Start of STUDY MATERIAL

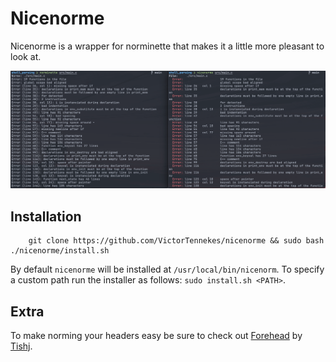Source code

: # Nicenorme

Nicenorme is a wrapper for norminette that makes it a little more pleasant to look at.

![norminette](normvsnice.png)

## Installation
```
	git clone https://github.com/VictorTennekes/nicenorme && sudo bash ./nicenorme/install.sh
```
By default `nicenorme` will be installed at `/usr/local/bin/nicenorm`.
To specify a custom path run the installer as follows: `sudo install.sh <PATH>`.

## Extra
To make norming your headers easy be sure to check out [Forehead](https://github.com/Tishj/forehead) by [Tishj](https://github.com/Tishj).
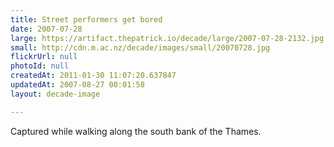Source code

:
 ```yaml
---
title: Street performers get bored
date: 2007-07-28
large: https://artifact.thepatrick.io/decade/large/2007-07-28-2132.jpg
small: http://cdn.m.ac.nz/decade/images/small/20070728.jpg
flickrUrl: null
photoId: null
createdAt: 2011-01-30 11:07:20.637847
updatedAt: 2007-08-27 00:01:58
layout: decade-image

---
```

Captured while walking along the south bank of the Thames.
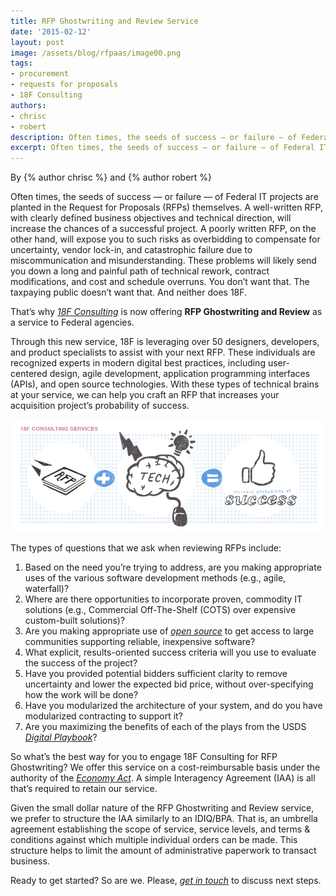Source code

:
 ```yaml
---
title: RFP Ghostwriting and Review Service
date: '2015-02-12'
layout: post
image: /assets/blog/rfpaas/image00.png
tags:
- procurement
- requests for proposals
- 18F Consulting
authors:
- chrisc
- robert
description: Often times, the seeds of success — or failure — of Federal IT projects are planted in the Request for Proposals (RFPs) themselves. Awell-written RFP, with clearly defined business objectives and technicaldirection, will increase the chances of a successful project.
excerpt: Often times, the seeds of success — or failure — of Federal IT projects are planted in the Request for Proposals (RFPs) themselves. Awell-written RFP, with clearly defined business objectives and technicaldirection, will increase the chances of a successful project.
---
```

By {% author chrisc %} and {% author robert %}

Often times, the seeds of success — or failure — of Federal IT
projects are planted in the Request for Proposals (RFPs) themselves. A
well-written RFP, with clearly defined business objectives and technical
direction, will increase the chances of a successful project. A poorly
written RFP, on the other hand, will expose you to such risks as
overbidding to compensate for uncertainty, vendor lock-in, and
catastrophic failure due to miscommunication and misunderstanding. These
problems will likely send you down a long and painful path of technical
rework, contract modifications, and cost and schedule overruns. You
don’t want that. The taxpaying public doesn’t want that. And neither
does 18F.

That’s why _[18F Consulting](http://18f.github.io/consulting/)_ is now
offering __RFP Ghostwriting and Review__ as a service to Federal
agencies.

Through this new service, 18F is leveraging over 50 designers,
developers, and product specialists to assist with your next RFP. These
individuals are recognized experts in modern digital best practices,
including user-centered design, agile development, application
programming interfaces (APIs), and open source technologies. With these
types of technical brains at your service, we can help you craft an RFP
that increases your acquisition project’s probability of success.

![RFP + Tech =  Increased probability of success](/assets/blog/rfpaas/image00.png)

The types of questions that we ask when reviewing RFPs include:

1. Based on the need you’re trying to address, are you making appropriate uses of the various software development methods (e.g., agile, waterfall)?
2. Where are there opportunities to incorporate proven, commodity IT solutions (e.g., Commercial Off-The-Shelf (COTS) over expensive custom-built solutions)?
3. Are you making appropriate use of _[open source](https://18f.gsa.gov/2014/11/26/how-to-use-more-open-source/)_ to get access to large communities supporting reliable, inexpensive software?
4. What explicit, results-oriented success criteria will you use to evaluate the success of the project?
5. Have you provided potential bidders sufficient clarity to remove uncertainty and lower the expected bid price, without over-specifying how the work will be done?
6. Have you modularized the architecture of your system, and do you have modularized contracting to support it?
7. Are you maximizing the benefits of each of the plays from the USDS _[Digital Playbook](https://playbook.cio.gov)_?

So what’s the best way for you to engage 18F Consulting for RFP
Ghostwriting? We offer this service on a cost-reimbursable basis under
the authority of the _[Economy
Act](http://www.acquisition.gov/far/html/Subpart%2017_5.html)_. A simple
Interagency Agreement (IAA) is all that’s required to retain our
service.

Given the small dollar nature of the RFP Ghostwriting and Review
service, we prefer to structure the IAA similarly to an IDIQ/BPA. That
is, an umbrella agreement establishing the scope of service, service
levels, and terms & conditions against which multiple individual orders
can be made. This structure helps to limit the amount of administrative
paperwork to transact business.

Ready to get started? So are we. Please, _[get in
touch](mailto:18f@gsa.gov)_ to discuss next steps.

End of STUDY MATERIAL
Start of STUDY MATERIAL

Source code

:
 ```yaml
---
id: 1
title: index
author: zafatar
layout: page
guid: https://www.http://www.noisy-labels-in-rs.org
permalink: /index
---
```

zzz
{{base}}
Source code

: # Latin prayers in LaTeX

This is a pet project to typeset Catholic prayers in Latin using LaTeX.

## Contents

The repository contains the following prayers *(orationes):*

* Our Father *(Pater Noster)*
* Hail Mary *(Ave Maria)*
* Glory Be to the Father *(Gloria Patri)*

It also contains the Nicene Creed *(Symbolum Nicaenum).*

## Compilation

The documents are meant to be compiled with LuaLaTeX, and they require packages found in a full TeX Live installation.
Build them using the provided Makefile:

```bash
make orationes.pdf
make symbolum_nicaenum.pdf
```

End of STUDY MATERIAL

◆ WHAT IS BEING ASKED: Select and copy each line from the data that includes the word "will".

◆ EXERCISE OUTPUT:
By default `nicenorme` will be installed at `/usr/local/bin/nicenorm`.
description: Often times, the seeds of success — or failure — of Federal IT projects are planted in the Request for Proposals (RFPs) themselves. Awell-written RFP, with clearly defined business objectives and technicaldirection, will increase the chances of a successful project.
excerpt: Often times, the seeds of success — or failure — of Federal IT projects are planted in the Request for Proposals (RFPs) themselves. Awell-written RFP, with clearly defined business objectives and technicaldirection, will increase the chances of a successful project.
direction, will increase the chances of a successful project. A poorly
written RFP, on the other hand, will expose you to such risks as
problems will likely send you down a long and painful path of technical
4. What explicit, results-oriented success criteria will you use to evaluate the success of the project?
5. Have you provided potential bidders sufficient clarity to remove uncertainty and lower the expected bid price, without over-specifying how the work will be done?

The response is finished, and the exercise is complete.